姚姨娘一惊,抬头看着何若薇道:“不可能,二爷在我家时,我给他看过,二爷说没问题。”
“你给他看的?”抓着姚姨娘话里的毛病,何若薇道,“难道说,你没请大夫?”
姚姨娘又低下了头,半天才道:“二爷不让请,说没事。”
得,楚子清那是不让请,恐怕是不敢请。
好半天等不到何若薇说话,姚姨娘怯怯抬起头,看着何若薇问道:“大少奶奶,二爷会没事,对吗?”
何若薇摇了摇头,道:“本来也许有希望完全治好。可是现在听你一说……”微微一叹气,何若薇道,“恐怕是难好了!”
姚姨娘瞪大了眼晴,一脸不相信。
看来,从姚沛珍身上是问不出什么来。何若薇唤来丫环,让人先把姚姨娘扶回院子。
转身,却见林清荷带着一干下人走了过来。
“吴大夫呢?”
“刚刚开了药方子,让人去抓药了。”
何若薇点点头,看了看她,一脸不解:“嗯?你怎么出来了?”
“大少爷让我们出来的,说是有事和二少爷说。老夫人……”林清荷一顿,好一会后,才轻声道,“老夫人在哭。”
何若薇心里一慌,下意识抬头向前看去。
这是怎么了?
第二百六十四章 有爱的人,永远是幸福
楚子隐和楚子清两兄弟说了什么,何若薇无从得知。
大约二个时辰后,一直等候在外面的何若薇才看到楚子隐推开房门,一脸神伤的走了出来。
何若薇迎上去,小心的问道:“你……没事吧?”
楚子隐摇摇头,伸手抹了一把脸,看着何若薇道:“二弟有话对你说。”
“有话对我说?”何若薇一愣,楚子清要对她说什么?眉头不由皱了起来。
“娘子,二弟在里面等你。”楚子隐似子并不想解释,只是催促了何若薇一声。
在何若薇的认知里,她和楚子清可没有什么话可说。而且,这个时候,楚子清有话说,不由让何若薇心里起疑。
他会说什么?
在短暂的犹豫后,何若薇微微一点头,起脚走了进去。
屋里只有淡淡的药香和几乎不可闻的血腥味。婆婆已让林清荷扶着回淡月居休息了。
楚子清此进斜依在床头,脸上的血污已洗去,他的脸色越发苍白。
——脆弱而无助。
这是何若薇在看到楚子清时的第一反映。
印象中那个极端矛盾的男人此时和一般的病人没有两样。甚至何若薇都感觉的出来,楚子清不同于以往的任何一次。
他上次受伤是什么时候?
回忆总是可怕的东西,不费力的,何若薇便想起上次楚子清从马上摔下的事。仿佛只是昨日才发生一般,可是那还是楚绮云不曾进宫前发生的事。而此时,已过去大半年。

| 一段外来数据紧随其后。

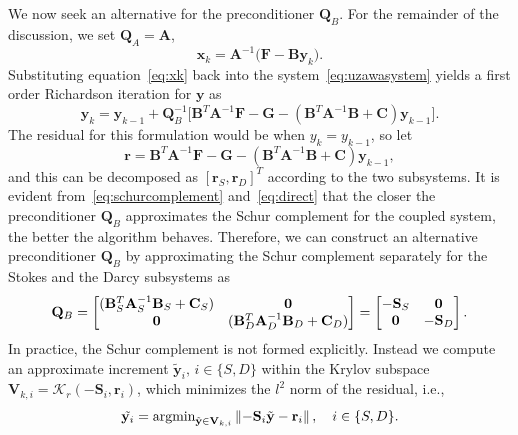 We now seek an alternative for the preconditioner $\mathbf{Q}_B$.
For the remainder of the discussion, we set $\mathbf{Q}_A = \mathbf{A}$, 
\begin{equation}\label{eq:xk}
		  \mathbf{x}_k = \mathbf{A}^{-1} \big(\mathbf{F} - \mathbf{B}\mathbf{y}_k \big).
\end{equation}
Substituting equation~\eqref{eq:xk} back into the system~\eqref{eq:uzawasystem}
yields a first order Richardson iteration for $\mathbf{y}$ as
\begin{equation}
		  \mathbf{y}_{k} = \mathbf{y}_{k-1} + \mathbf{Q}_B^{-1}\big[\mathbf{B}^T\mathbf{A}^{-1}\mathbf{F} - \mathbf{G} - (\mathbf{B}^T\mathbf{A}^{-1}\mathbf{B} + \mathbf{C})\mathbf{y}_{k-1}\big].
\end{equation}
The residual for this formulation would be when $y_k= y_{k-1}$, so let
\begin{equation}
\mathbf{r} = \mathbf{B}^T\mathbf{A}^{-1}\mathbf{F} - \mathbf{G} - (\mathbf{B}^T\mathbf{A}^{-1}\mathbf{B} + 
\mathbf{C})\mathbf{y}_{k-1},
\end{equation}
and this can be decomposed as $[\mathbf{r}_S,\mathbf{r}_D]^T$ according to the two subsystems.
It is evident from~\eqref{eq:schurcomplement} and~\eqref{eq:direct} that the 
closer the 
preconditioner $\mathbf{Q}_B$ approximates the Schur complement for the coupled system, 
the better the algorithm behaves.
Therefore, we can construct an alternative preconditioner $\mathbf{Q}_B$ 
by approximating the Schur complement separately for the Stokes and the Darcy subsystems as
\begin{equation}
		  \mathbf{Q}_B = \begin{bmatrix}
			 (\bold{B}_S^T\bold{A}_S^{-1}\bold{B}_S + \bold{C}_S) &\mathbf{0}\\
          \mathbf{0} & (\bold{B}_D^T\bold{A}_D^{-1}\bold{B}_D + \bold{C}_D)
		  \end{bmatrix} = \begin{bmatrix}
					 -\mathbf{S}_S & \mathbf{0}\\
					 \mathbf{0} & -\mathbf{S}_D
		  \end{bmatrix}.
\end{equation}
In practice, the Schur complement is not formed explicitly. Instead
we compute an approximate increment $\tilde{\mathbf{y}}_i,\, i\in\{S,D\}$ within the 
Krylov subspace $\mathbf{V}_{k,i} = \mathcal{K}_r(-\mathbf{S}_i, \mathbf{r}_i)$,
which minimizes the $l^2$ norm of the residual, i.e., 
\begin{equation}
\tilde{\mathbf{y}_i} = \text{argmin}_{\tilde{\bold{y}}\in \mathbf{V}_{k,i}}\norm{-\mathbf{S}_i \tilde{\mathbf{y}} - \mathbf{r}_i}, \quad i \in \{S,D\}.
\end{equation}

站定在楚子清床前几步,何若薇停了下来。她静静站在那。
一直闭着眼躺在床上的楚子清缓缓张开了眼,他看着何若薇,眼晴流转的是不知名的眼波。
很清楚的看出楚子清刚刚哭过,何若薇心里不由有些奇怪。在她记忆里,这个让她一直猜不透的男人从来不曾在人前示弱过。
微微扬眉,何若薇并没说话。
事实上,谁都没开口说话。
他看着她。她看着他。
如同两个高手过招一般,谁先动谁失先机。
终于,楚子清闭上眼,当他再睁开时,他只对何若薇说了两句话:“大哥下手可真重,不过,这是我应得的报应。”当第一句话出口时,何若薇下意识又好好看了看他,果然,他的脸肿的很厉害。楚子隐下手可不轻。
“何若薇,对不起!”
何若薇不由一怔,楚子清刚刚……刚刚说了什么?
仿佛没听明白,又或许是不敢相信,当何若薇满腹不解的道:“你是什么意思?”楚子清又闭上了眼。
一瞬间,一种很奇怪的感觉从心底涌上。
就这样看去,楚子清比任何一个时候都放松,一种很淡然很平和的感觉慢慢浮现。
何若薇眉头皱了起来。
他说对不起。
为什么对不起?
……
这是楚子清对何若薇说的最后两句话,在他被楚子隐送到大牢前。
不得不说,何若薇的确不喜欢楚子清,他对她所造成的伤害,已经超出了何若薇对一家人的想法。他和她之间,也有说不清理还乱的纠结。如痛宿敌,有任何时刻都有争斗。
何若薇也许该赞叹她的运气要比楚子清好一点。最少每一次经历的事,都还不至于有个最坏的结果。
她不喜欢楚子清,这很明显。
她以前也想过要给楚子清一个教训。可是她却从来没想过把楚子清送官。
把自己的敌意或者说报复附于国家强权,何若薇总觉太过于严肃和沉重。所以,当她知道楚子清被楚子隐送到官府,可想她当时有多么震惊和不解。
“为什么?”她需要一个理由。
看着楚子隐,何若薇还有些混乱:“这就是你所说的给我一个交待?”何若薇没有忘记,面前的这个男人曾说过等找到楚子清会给她一个交代。
坐在她对面的楚子隐不出声,脸上是淡定自若的神情,仿佛何若薇此时和他在说一件无关紧要的事。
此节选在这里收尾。